Performance – Combination (N Select K) Parallelization and Efficiency

Recently I have been using word combinations to make “phrases” in different languages, and I have noticed some things I can do with more professional input.

Define some constants for this,

The average depth (n) is 6-7

The length of the input set is about 160 unique words.

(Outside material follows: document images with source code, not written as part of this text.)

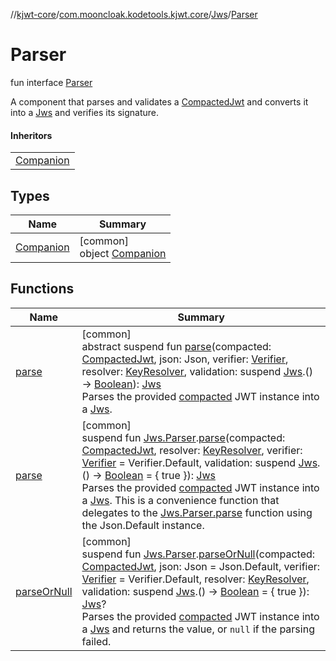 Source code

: //[kjwt-core](../../../../index.md)/[com.mooncloak.kodetools.kjwt.core](../../index.md)/[Jws](../index.md)/[Parser](index.md)

# Parser

fun interface [Parser](index.md)

A component that parses and validates a [CompactedJwt](../../-compacted-jwt/index.md) and converts it into a [Jws](../index.md) and verifies its signature.

#### Inheritors

| |
|---|
| [Companion](../-companion/index.md) |

## Types

| Name | Summary |
|---|---|
| [Companion](-companion/index.md) | [common]<br>object [Companion](-companion/index.md) |

## Functions

| Name | Summary |
|---|---|
| [parse](parse.md) | [common]<br>abstract suspend fun [parse](parse.md)(compacted: [CompactedJwt](../../-compacted-jwt/index.md), json: Json, verifier: [Verifier](../../../com.mooncloak.kodetools.kjwt.core.signature/-verifier/index.md), resolver: [KeyResolver](../../../com.mooncloak.kodetools.kjwt.core.key/-key-resolver/index.md), validation: suspend [Jws](../index.md).() -&gt; [Boolean](https://kotlinlang.org/api/latest/jvm/stdlib/kotlin/-boolean/index.html)): [Jws](../index.md)<br>Parses the provided [compacted](parse.md) JWT instance into a [Jws](../index.md). |
| [parse](../../parse.md) | [common]<br>suspend fun [Jws.Parser](index.md).[parse](../../parse.md)(compacted: [CompactedJwt](../../-compacted-jwt/index.md), resolver: [KeyResolver](../../../com.mooncloak.kodetools.kjwt.core.key/-key-resolver/index.md), verifier: [Verifier](../../../com.mooncloak.kodetools.kjwt.core.signature/-verifier/index.md) = Verifier.Default, validation: suspend [Jws](../index.md).() -&gt; [Boolean](https://kotlinlang.org/api/latest/jvm/stdlib/kotlin/-boolean/index.html) = { true }): [Jws](../index.md)<br>Parses the provided [compacted](../../parse.md) JWT instance into a [Jws](../index.md). This is a convenience function that delegates to the [Jws.Parser.parse](parse.md) function using the Json.Default instance. |
| [parseOrNull](../../parse-or-null.md) | [common]<br>suspend fun [Jws.Parser](index.md).[parseOrNull](../../parse-or-null.md)(compacted: [CompactedJwt](../../-compacted-jwt/index.md), json: Json = Json.Default, verifier: [Verifier](../../../com.mooncloak.kodetools.kjwt.core.signature/-verifier/index.md) = Verifier.Default, resolver: [KeyResolver](../../../com.mooncloak.kodetools.kjwt.core.key/-key-resolver/index.md), validation: suspend [Jws](../index.md).() -&gt; [Boolean](https://kotlinlang.org/api/latest/jvm/stdlib/kotlin/-boolean/index.html) = { true }): [Jws](../index.md)?<br>Parses the provided [compacted](../../parse-or-null.md) JWT instance into a [Jws](../index.md) and returns the value, or `null` if the parsing failed. |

> Memory-Generating n permutations of 160 words takes up a lot of space. I can abuse the database by writing it to disk, but then I need to keep waiting for IO to get performance. Another trick is to dynamically generate like a generator object Combination
>Time-If I am not wrong, then choose k to get something big and fast like this formula factorial(n)/(factorial(depth)*(factorial(n-depth))) which means that the input set is very It will get bigger soon.

My question is this.

Considering that I have a function f(x), it takes a combination and applies a costly calculation, For example:

func f(x) {
if query_mysql("text search query").value> 15 {
return true
}
return false
}

How to handle and execute this function effectively in a large number of combinations?

For bonus issues, can a combination be generated at the same time?

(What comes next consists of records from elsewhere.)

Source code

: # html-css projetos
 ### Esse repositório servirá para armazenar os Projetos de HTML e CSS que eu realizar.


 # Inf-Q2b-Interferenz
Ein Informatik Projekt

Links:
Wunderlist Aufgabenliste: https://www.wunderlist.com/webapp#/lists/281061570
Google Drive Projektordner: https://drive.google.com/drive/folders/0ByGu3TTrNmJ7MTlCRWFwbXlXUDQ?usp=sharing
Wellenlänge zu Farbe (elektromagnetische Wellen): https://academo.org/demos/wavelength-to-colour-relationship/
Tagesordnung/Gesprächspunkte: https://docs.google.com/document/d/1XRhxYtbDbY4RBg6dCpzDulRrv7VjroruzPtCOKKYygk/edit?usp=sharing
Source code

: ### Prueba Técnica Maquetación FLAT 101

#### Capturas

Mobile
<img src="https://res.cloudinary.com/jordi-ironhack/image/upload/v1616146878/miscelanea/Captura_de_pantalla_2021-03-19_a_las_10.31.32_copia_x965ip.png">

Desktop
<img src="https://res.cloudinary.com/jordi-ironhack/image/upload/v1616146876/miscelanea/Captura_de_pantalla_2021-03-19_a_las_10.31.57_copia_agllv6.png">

Update: I already know how to generate them as usual, more is to make them efficient.

One way is to first calculate how much parallelism you can get based on the number of threads you get. Let the number of threads be T, and split the work as follows:

> Sort the elements according to some total ordering.
>Find the smallest number d such that the choice (n,d)>=T.
>Find all combinations of’depth’ (exactly) d (usually much lower than Depth d, and can be calculated on one core).
>Now, spread the work to your T cores, each core gets a set of’prefixes’ (each prefix c is a combination of size d), and For each case, find all suffixes whose “smallest” element is “larger” according to the total ordering ratio max(c).

This method can also be well converted to map-reduce paradigm.

map(words): //one mapper
sort(words) //by some total ordering function
generate all combiations of depth `d` exactly // NOT K!!!
for each combination c produced:
idx <- index in words of max(c)
emit(c,words[idx+1:end])
reduce(c1, words): //T reducers
combinations <- generate all combinations of size kd from words
for each c2 in combinations:
c <- concat(c1 ,c2)
emit(c,f(c))

Recently I have been using a combination of words to make “phrases” in different languages, I pay attention There are some things I can do with more professional input.

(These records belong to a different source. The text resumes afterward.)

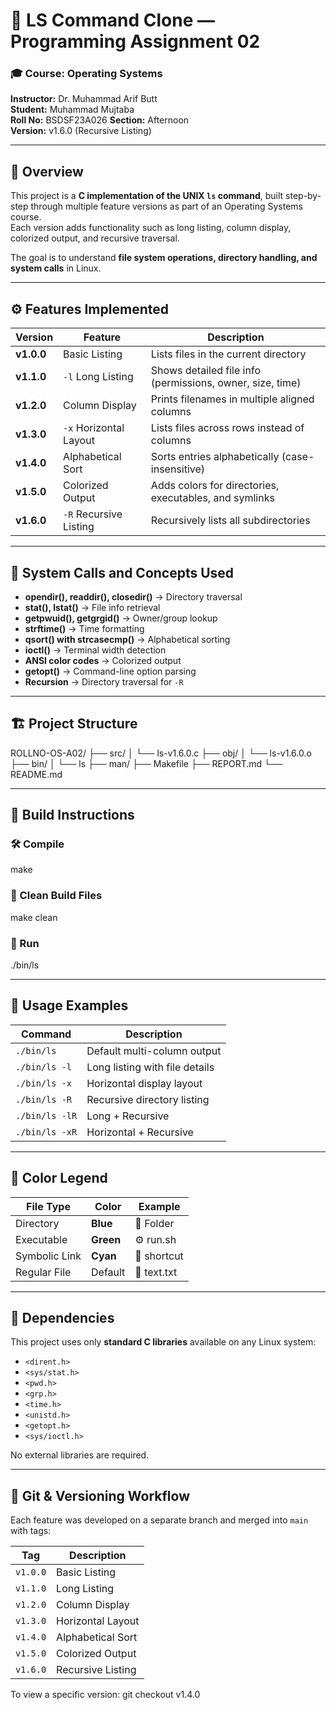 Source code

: # 🧩 LS Command Clone — Programming Assignment 02

### 🎓 Course: Operating Systems  
**Instructor:** Dr. Muhammad Arif Butt  
**Student:** Muhammad Mujtaba  
**Roll No:** BSDSF23A026
**Section:** Afternoon  
**Version:** v1.6.0 (Recursive Listing)

---

## 📘 Overview

This project is a **C implementation of the UNIX `ls` command**, built step-by-step through multiple feature versions as part of an Operating Systems course.  
Each version adds functionality such as long listing, column display, colorized output, and recursive traversal.

The goal is to understand **file system operations, directory handling, and system calls** in Linux.

---

## ⚙️ Features Implemented

| Version | Feature | Description |
|----------|----------|-------------|
| **v1.0.0** | Basic Listing | Lists files in the current directory |
| **v1.1.0** | `-l` Long Listing | Shows detailed file info (permissions, owner, size, time) |
| **v1.2.0** | Column Display | Prints filenames in multiple aligned columns |
| **v1.3.0** | `-x` Horizontal Layout | Lists files across rows instead of columns |
| **v1.4.0** | Alphabetical Sort | Sorts entries alphabetically (case-insensitive) |
| **v1.5.0** | Colorized Output | Adds colors for directories, executables, and symlinks |
| **v1.6.0** | `-R` Recursive Listing | Recursively lists all subdirectories |

---

## 🧠 System Calls and Concepts Used

- **opendir(), readdir(), closedir()** → Directory traversal  
- **stat(), lstat()** → File info retrieval  
- **getpwuid(), getgrgid()** → Owner/group lookup  
- **strftime()** → Time formatting  
- **qsort() with strcasecmp()** → Alphabetical sorting  
- **ioctl()** → Terminal width detection  
- **ANSI color codes** → Colorized output  
- **getopt()** → Command-line option parsing  
- **Recursion** → Directory traversal for `-R`

---

## 🏗️ Project Structure

ROLLNO-OS-A02/
├── src/
│   └── ls-v1.6.0.c
├── obj/
│   └── ls-v1.6.0.o
├── bin/
│   └── ls
├── man/
├── Makefile
├── REPORT.md
└── README.md

---

## 🧩 Build Instructions

### 🛠️ Compile
make

### 🧹 Clean Build Files
make clean

### 🚀 Run
./bin/ls

---

## 🧪 Usage Examples

| Command | Description |
|----------|-------------|
| `./bin/ls` | Default multi-column output |
| `./bin/ls -l` | Long listing with file details |
| `./bin/ls -x` | Horizontal display layout |
| `./bin/ls -R` | Recursive directory listing |
| `./bin/ls -lR` | Long + Recursive |
| `./bin/ls -xR` | Horizontal + Recursive |

---

## 🎨 Color Legend

| File Type | Color | Example |
|------------|--------|----------|
| Directory | **Blue** | 📁 Folder |
| Executable | **Green** | ⚙️ run.sh |
| Symbolic Link | **Cyan** | 🔗 shortcut |
| Regular File | Default | 📄 text.txt |

---

## 🧰 Dependencies
This project uses only **standard C libraries** available on any Linux system:
- `<dirent.h>`
- `<sys/stat.h>`
- `<pwd.h>`
- `<grp.h>`
- `<time.h>`
- `<unistd.h>`
- `<getopt.h>`
- `<sys/ioctl.h>`

No external libraries are required.

---

## 🧾 Git & Versioning Workflow

Each feature was developed on a separate branch and merged into `main` with tags:

| Tag | Description |
|------|--------------|
| `v1.0.0` | Basic Listing |
| `v1.1.0` | Long Listing |
| `v1.2.0` | Column Display |
| `v1.3.0` | Horizontal Layout |
| `v1.4.0` | Alphabetical Sort |
| `v1.5.0` | Colorized Output |
| `v1.6.0` | Recursive Listing |

To view a specific version:
git checkout v1.4.0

Define some constants for this,

The average depth (n) is 6-7

< p>The length of the input set is about 160 unique words.

> Memory – Generating n permutations of 160 words will take up a lot of space. I can abuse the database by writing the database to disk, but then I need to keep waiting for IO to gain performance. Another trick is like generating Dynamically generate the combination
>time like the device object-if I’m correct, then choose k to get something big and fast like this formula factorial(n)/(factorial(depth)*(factorial(n-depth))) this Means that the input set will soon become larger.

My question is this.

Considering that I have a function f(x), it takes a combination and applies a Cost calculation, for example:

func f(x) {
if query_mysql("text search query").value> 15 {
return true
}
return false
}

How to handle and execute this function effectively in a large number of combinations?

For bonus issues, can a combination be generated at the same time?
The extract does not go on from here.